Azure SQL DW - Polybase did not work with UTF-8 files RRS feed

  • Question

  • We are using Polybase to copy data from blob to Azure SQL Data Warehouse.

    Polybase did not work with UTF-8 files and we are receiving error message -"UTF-8 decode failed".When I converted them to UTF-8 BOM with power shell script then it worked. Other files in the same folder are of type UTF-8 and they work fine.

    Please help us on this?

    Thursday, June 2, 2016 5:36 AM


All replies

  • Hi Anusha,​

    You might be interested in taking a look at - it has an Azure SQL Data Warehouse importer that handles all the necessary conversions, including UTF-8. 

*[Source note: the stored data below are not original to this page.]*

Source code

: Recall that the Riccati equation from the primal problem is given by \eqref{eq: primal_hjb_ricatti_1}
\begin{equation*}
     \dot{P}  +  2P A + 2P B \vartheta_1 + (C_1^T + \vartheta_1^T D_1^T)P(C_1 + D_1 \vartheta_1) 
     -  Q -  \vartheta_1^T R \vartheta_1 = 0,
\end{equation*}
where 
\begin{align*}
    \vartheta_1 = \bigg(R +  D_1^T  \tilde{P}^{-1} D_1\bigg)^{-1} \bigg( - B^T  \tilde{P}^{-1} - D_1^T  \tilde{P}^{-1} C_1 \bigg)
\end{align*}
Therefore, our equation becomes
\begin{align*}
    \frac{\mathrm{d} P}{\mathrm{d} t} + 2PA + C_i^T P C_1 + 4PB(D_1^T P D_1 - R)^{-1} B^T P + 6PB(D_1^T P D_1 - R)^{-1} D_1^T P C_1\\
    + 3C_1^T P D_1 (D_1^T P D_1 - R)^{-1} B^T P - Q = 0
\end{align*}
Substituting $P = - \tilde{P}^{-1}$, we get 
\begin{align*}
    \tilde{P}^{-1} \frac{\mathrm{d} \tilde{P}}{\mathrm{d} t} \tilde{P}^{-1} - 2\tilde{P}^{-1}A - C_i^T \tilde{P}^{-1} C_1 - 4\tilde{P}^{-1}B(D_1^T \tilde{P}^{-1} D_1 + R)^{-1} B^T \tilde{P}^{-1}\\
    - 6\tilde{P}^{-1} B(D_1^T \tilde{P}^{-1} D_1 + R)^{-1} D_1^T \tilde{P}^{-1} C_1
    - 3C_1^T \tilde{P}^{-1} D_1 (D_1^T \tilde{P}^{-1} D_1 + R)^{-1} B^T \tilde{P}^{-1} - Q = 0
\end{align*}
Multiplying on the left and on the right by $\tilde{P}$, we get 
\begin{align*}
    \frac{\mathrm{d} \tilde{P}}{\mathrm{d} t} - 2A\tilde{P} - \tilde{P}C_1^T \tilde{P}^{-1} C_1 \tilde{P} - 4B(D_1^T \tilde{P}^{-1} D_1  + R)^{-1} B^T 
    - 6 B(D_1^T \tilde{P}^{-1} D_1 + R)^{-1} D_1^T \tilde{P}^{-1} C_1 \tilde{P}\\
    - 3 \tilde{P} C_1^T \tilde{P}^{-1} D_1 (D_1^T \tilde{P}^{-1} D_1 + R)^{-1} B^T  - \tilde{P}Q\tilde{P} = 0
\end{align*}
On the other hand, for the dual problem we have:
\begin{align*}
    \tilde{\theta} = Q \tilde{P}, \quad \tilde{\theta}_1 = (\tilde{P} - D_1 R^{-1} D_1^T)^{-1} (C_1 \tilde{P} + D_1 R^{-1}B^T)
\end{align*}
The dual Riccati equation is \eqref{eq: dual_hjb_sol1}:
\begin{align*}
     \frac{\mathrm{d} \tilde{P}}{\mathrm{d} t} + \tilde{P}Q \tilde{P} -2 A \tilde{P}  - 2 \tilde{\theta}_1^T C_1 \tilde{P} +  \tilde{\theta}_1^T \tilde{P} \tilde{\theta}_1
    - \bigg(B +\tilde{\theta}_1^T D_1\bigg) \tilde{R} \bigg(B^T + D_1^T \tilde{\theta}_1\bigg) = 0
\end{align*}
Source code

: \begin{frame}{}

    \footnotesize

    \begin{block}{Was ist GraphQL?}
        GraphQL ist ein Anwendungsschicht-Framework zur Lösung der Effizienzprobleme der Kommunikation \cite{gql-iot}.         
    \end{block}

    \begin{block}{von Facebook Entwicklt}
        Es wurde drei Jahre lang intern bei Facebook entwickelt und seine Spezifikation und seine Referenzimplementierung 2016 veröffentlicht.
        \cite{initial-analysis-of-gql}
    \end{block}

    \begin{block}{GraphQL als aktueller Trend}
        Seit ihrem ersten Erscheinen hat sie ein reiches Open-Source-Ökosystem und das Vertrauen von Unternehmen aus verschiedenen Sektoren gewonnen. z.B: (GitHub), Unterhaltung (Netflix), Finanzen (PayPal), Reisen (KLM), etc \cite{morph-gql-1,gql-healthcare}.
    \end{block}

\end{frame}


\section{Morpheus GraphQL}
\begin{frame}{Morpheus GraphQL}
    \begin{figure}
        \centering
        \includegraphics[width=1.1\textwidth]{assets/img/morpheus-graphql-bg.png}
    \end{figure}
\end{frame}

    Disclosure: I work for Redgate on Data Platform Studio. It's in early preview at the moment, but feel free to sign up and get in contact - I'd be happy to bump you up the queue.

    • Edited by Jonathan-R Thursday, June 2, 2016 10:04 AM formatting error
    Thursday, June 2, 2016 10:04 AM
  • Hi Anusha,

    Yes, to load files using Polybase, they must first be converted to UTF-8.  We have some sample code here to help you. 



    Thursday, June 2, 2016 3:01 PM
  • Hi Sonya,

    Thank you.

    Currently we are using the same PowerShell script.

    Please let us know if you have any future plans where we can specify the encodingname to "UTF-8" in file format and poly base will take care of encoding.



    Friday, June 3, 2016 4:25 AM
  • Hi Jonathan,

    Yes.I am interested and will explore it.

    Thank you..

    Friday, June 3, 2016 4:28 AM
  • Hi Anusha,

    Great idea!  We have heard this feedback, but I haven't seen anyone add this feature request to our feedback page yet.  I believe this is a high priority feature.  It would be great if you can add this request to our feedback page.  It would be great if you could include any details on how this feature would be implemented best to serve your needs.  By adding the idea to our feedback page, we will send you updates on the feature progress.  We also periodically give the followers of a feature request access to previews of the feature for early feedback on if the feature meets their needs.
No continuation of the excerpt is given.